Цветаева попала в странный мир — страну, с которой предстояло знакомиться заново. На фотографии, сделанной два года спустя, она отметила эту дату: «В день двухлетия моего въезда. 18 июня 1941 г.». Поразительно здесь слово «въезд» — так говорят о царях, о триумфаторах; у самой Цветаевой: «въезд вельможе». Почему она употребила это слово? Триумфального въезда не было. Ее возвращение из эмиграции осталось незамеченным. Она приехала не как Марина Цветаева — известный русский писатель, а как же­на своего мужа Сергея Яковлевича Эфрона — проваливше­гося на Западе советского агента. Это не располагало к офи­циальным приветствиям, которыми в 1937 году было встре­чено возвращение из эмиграции Александра Куприна. О нем дважды сообщала «Правда», интервью с ним и отрывки его воспоминаний были помещены в «Известиях» и «Лите­ратурной газете». «Я совершенно счастлив, — сказал Куприн корреспонденту, — что советское правительство дало мне возможность вновь очутиться на родной земле, в новой для меня советской Москве... Я в Москве! не могу прийти в се­бя от радости». Куприн уже слабо ориентировался в окружа­ющем и верил всему, что ему внушали.

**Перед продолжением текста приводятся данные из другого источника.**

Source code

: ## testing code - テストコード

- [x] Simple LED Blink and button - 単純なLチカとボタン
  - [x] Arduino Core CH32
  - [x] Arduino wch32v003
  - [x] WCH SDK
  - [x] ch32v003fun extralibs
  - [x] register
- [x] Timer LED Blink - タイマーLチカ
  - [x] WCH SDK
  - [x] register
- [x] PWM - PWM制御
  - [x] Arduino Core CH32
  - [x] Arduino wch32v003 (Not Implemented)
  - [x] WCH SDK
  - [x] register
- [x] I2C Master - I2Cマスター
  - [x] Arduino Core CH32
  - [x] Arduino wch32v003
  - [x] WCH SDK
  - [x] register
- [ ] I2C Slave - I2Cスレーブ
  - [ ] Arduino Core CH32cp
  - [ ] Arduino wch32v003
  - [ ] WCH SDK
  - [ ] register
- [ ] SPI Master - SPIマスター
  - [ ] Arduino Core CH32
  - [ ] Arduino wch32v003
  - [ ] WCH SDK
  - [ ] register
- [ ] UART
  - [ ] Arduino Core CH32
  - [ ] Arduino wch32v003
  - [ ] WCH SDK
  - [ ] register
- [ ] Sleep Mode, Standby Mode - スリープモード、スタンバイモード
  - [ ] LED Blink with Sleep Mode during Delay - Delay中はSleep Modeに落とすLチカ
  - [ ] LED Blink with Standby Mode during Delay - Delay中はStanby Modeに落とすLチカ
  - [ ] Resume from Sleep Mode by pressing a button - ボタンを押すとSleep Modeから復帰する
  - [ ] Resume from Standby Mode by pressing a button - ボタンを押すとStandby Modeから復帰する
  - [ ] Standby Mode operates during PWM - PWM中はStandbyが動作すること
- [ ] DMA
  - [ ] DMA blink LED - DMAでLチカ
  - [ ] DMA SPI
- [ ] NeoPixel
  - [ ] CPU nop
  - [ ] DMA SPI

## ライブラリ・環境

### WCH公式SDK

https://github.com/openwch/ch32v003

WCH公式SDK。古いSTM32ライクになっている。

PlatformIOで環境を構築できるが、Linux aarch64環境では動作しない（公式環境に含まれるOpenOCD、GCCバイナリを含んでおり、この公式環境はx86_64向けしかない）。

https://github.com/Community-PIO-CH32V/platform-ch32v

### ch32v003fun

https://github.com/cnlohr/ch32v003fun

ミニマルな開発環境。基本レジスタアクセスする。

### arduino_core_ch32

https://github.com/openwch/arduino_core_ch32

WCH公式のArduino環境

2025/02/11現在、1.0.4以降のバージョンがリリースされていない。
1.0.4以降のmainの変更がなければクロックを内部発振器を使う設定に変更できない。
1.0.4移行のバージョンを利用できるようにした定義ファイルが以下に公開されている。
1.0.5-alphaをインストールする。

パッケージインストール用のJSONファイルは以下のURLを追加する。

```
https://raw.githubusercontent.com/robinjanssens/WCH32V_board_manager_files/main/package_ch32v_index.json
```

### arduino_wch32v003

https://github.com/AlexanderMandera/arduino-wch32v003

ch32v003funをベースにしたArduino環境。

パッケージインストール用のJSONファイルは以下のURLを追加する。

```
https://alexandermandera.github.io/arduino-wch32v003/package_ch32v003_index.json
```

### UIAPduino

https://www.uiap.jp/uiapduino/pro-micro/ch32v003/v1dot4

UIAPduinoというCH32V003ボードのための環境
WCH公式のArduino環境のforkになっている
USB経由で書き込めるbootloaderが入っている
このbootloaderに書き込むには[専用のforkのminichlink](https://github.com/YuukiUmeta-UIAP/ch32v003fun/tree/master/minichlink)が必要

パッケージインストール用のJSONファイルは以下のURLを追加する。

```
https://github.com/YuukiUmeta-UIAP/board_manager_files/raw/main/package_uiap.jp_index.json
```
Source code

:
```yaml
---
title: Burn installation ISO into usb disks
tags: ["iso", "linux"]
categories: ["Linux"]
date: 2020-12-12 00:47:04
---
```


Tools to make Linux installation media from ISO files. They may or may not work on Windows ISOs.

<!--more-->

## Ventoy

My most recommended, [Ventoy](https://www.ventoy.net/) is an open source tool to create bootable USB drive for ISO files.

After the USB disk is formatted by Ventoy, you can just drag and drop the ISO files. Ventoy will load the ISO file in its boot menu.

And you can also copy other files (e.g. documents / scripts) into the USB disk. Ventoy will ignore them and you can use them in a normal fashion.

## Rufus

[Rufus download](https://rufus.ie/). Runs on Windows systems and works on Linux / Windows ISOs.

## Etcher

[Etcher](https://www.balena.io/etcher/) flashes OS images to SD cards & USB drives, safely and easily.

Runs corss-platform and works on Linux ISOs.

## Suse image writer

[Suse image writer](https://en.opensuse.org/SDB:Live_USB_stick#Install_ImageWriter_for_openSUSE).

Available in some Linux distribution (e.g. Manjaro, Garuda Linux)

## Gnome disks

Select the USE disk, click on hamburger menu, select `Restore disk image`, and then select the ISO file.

Цветаева с Муром поселились на казенной даче НКВД в Болшеве под Москвой, где жили Сергей Яковлевич и Аля. Это и была та «деревня» с соснами, о которой Цветаева пи­сала Тесковой из Парижа. Впрочем, Аля только наезжала, привозила отцу газеты и журналы; практически она жила в Москве: там работала, там были у нее друзья, своя жизнь. Она любила и была любима... Дача с «размахом», но без удобств: большая гостиная с камином, а уборная во дворе. Керосинки, дрова, погреб — Цветаева как бы вернулась к деревенской жизни пражских лет. В доме разместились две семьи: Эфроны и Сеземан-Клепинины; у каждой было по Две комнаты и терраса, гостиная и кухня— общие.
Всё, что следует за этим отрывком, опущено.